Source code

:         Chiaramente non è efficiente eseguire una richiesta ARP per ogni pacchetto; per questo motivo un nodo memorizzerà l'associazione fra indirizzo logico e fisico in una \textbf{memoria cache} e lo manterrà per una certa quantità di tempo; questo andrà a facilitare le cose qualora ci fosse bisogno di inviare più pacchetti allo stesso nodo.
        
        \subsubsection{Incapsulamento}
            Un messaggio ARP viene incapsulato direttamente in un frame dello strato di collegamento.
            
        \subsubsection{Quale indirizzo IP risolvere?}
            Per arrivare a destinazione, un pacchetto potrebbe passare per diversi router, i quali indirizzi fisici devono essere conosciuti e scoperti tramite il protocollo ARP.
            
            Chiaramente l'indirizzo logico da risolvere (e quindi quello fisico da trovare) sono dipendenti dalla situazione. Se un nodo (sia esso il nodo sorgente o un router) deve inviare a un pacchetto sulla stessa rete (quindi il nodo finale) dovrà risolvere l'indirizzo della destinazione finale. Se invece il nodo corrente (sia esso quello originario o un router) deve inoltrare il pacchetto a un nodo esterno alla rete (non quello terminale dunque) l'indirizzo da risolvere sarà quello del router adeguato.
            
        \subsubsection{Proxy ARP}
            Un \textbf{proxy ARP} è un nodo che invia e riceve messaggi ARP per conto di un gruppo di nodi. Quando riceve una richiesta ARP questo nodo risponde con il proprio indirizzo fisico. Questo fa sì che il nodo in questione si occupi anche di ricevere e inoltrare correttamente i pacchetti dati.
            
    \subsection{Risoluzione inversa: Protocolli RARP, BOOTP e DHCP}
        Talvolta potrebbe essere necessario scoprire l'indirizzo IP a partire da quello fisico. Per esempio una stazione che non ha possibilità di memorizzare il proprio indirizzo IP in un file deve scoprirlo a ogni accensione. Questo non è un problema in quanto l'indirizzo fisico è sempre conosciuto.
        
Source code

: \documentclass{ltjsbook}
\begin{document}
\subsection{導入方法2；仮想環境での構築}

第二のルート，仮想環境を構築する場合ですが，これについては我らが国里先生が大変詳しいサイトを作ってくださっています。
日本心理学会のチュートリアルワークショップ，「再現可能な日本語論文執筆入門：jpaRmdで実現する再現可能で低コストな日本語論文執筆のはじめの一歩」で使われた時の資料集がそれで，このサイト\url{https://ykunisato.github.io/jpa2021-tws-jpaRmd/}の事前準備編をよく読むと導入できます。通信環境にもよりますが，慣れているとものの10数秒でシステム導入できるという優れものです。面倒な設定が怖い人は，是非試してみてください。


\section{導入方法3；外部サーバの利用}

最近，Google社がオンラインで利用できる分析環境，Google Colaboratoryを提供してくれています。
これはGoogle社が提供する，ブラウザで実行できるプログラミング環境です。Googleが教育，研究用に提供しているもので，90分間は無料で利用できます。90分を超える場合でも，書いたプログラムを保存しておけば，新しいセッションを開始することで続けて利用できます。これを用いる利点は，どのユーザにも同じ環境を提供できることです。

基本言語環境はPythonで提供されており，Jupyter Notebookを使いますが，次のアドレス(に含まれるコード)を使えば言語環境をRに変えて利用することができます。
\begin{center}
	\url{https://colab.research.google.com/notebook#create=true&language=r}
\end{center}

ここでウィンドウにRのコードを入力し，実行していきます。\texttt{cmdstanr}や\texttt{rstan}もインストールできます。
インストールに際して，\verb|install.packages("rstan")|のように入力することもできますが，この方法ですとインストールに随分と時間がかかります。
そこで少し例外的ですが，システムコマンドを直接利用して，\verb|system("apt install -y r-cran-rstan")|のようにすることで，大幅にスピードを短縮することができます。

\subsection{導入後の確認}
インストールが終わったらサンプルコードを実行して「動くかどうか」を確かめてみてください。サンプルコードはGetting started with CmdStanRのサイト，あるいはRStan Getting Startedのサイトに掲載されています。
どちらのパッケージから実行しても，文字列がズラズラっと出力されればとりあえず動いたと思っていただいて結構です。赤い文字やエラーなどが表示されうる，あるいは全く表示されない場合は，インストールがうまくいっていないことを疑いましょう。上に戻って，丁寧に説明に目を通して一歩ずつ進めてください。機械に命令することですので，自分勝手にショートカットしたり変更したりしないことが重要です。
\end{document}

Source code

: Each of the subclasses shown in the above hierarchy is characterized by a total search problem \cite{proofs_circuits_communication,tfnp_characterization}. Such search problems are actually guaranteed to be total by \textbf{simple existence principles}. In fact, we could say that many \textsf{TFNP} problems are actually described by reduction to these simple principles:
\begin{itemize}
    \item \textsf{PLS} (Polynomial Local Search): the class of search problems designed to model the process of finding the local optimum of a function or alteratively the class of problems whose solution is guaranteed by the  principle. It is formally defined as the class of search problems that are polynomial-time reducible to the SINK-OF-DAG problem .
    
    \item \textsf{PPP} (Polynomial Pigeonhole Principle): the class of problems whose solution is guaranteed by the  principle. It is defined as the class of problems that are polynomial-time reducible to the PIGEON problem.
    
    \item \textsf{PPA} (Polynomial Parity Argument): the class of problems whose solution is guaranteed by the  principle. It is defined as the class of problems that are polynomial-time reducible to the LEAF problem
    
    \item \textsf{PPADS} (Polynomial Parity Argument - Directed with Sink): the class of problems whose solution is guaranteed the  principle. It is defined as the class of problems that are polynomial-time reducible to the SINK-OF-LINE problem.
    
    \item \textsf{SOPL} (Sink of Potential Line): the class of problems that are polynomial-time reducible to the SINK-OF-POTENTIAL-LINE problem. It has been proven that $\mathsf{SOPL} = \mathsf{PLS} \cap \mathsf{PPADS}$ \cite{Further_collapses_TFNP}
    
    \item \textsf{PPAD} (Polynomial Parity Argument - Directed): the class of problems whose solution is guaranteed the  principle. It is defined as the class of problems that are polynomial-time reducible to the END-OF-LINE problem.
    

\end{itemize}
--
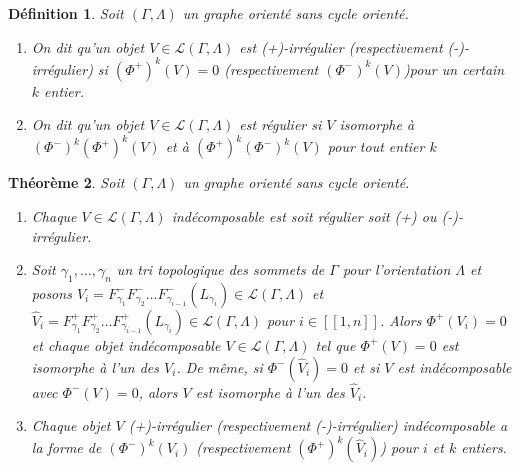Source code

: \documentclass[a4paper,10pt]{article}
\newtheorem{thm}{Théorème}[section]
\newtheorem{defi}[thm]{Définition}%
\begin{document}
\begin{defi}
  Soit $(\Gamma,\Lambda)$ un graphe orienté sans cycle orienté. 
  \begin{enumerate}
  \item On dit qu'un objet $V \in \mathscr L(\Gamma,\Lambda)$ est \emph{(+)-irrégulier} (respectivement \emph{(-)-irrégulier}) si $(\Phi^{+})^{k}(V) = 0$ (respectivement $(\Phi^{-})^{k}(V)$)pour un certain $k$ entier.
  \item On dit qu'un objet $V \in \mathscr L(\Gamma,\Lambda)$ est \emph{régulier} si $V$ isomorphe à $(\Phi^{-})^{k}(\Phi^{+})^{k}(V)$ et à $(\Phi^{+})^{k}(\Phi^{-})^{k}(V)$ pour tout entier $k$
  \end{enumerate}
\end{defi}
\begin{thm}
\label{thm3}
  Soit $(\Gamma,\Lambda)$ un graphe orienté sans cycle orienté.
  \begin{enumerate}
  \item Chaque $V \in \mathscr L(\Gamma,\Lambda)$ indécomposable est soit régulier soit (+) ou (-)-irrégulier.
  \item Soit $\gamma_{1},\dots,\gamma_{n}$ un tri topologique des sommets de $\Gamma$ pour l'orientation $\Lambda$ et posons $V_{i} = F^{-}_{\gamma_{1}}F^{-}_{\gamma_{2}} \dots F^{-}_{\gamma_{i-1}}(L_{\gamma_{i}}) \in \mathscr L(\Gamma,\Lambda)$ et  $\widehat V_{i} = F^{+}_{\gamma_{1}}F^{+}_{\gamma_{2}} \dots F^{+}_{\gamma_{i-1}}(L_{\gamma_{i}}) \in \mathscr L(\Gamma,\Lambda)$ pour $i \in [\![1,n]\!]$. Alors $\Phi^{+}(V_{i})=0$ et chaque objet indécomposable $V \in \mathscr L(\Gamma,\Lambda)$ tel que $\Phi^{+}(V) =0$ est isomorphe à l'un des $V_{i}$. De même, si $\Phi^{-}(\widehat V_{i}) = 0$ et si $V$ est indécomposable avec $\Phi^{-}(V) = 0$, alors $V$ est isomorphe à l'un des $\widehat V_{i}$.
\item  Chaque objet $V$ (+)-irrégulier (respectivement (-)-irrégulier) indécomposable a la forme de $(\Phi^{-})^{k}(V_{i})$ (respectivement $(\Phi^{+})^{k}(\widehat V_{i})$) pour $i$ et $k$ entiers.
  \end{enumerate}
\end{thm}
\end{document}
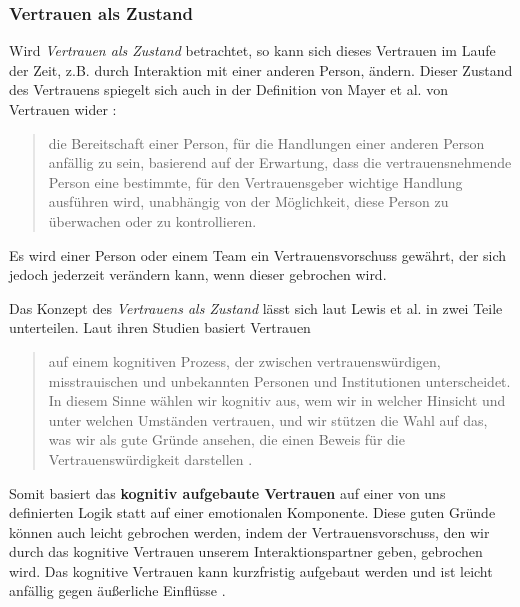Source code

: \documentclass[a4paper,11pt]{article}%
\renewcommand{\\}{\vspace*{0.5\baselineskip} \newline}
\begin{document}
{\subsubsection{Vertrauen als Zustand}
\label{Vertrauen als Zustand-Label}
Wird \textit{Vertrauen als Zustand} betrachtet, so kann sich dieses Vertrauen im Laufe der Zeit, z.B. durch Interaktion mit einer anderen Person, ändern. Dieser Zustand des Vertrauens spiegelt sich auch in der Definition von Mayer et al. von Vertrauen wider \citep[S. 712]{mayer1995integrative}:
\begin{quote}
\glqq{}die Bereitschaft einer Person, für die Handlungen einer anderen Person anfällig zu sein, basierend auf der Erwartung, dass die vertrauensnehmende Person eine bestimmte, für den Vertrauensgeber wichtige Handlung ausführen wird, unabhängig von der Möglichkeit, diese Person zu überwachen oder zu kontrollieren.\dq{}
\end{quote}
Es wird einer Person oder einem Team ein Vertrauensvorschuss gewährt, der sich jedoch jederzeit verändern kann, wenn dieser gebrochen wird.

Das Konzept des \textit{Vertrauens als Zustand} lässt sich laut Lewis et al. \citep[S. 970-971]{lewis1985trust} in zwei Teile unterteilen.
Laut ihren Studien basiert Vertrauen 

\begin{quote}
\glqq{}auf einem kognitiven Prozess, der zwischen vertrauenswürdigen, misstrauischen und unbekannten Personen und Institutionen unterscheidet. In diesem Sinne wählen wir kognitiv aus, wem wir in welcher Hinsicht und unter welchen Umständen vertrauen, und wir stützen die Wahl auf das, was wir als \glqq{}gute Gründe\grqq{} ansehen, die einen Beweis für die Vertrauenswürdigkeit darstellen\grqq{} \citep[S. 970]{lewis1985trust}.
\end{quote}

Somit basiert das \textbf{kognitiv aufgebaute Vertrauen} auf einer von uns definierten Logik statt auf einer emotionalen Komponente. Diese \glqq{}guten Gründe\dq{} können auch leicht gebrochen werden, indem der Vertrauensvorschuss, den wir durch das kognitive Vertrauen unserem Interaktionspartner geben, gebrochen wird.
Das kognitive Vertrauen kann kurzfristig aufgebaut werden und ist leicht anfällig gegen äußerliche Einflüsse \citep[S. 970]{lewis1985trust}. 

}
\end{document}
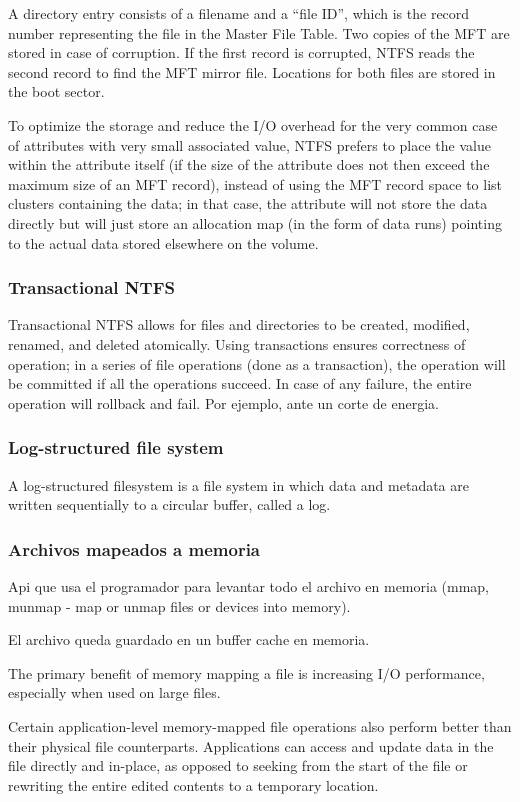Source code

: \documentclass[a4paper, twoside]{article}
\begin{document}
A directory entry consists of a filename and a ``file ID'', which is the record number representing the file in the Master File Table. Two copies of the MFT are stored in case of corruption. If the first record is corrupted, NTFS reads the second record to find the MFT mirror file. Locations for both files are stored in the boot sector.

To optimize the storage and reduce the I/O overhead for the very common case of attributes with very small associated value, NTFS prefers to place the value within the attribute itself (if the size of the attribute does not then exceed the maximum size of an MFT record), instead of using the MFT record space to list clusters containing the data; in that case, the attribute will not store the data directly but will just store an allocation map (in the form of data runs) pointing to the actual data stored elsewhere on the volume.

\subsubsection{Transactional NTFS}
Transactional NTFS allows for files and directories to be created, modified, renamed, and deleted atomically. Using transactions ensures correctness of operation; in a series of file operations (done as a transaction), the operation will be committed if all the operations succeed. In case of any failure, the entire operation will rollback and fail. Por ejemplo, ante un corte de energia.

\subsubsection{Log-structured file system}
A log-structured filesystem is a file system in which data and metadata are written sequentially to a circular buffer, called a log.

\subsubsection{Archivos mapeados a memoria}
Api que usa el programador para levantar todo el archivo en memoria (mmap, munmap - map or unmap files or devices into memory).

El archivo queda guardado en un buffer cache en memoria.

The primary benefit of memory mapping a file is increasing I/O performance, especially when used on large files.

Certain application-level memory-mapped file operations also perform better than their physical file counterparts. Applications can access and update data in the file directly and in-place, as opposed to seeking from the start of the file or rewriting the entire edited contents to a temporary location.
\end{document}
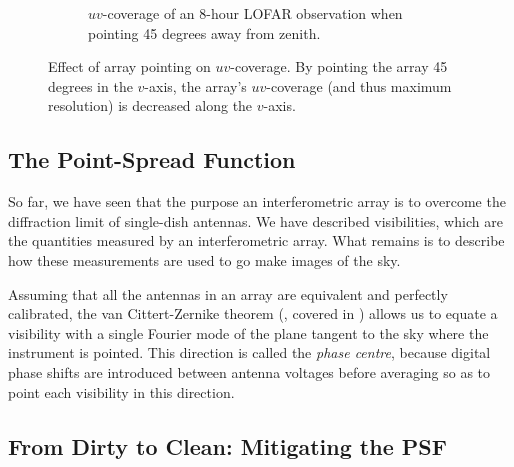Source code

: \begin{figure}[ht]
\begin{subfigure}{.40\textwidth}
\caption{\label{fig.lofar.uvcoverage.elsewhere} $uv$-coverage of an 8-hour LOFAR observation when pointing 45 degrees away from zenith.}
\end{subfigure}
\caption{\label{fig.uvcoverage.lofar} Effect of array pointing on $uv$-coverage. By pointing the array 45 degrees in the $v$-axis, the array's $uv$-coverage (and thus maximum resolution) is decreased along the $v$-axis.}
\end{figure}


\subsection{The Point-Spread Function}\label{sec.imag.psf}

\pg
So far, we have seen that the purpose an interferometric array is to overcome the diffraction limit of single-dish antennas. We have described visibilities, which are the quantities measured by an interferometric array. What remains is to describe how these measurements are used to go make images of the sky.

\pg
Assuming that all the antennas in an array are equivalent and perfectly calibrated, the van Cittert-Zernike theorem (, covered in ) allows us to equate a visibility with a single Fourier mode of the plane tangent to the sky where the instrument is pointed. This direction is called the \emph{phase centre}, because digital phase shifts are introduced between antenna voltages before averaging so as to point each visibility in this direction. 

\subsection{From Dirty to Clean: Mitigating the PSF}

■ The task
From the entries, count the lines that hold the string "cycle". Nothing but the number is needed.

■ Answer to the exercise
2